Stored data

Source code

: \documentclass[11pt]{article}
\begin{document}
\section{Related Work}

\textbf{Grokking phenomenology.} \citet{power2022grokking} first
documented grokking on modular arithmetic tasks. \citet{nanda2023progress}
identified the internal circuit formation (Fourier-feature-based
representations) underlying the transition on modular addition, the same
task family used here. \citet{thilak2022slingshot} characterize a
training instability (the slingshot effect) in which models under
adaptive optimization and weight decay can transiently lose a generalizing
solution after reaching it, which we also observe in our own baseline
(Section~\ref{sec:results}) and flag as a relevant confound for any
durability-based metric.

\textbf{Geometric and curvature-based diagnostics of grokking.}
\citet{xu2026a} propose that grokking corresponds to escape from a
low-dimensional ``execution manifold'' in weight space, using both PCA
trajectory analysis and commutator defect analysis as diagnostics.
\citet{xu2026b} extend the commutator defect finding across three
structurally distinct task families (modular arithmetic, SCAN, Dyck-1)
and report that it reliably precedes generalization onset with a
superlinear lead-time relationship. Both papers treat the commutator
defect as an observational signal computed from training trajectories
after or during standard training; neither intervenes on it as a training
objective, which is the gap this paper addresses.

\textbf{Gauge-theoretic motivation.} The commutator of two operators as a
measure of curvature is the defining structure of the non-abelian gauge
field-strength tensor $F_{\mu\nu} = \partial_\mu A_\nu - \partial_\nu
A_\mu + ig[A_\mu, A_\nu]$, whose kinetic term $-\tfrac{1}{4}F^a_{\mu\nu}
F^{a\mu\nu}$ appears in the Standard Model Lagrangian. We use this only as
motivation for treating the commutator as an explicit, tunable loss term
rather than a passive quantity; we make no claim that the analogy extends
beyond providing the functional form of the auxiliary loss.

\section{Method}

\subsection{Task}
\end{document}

■ **Your instructions**
Check each line above for the string "weight" and report how many lines have it, giving only the number.

■ **Expected output**
2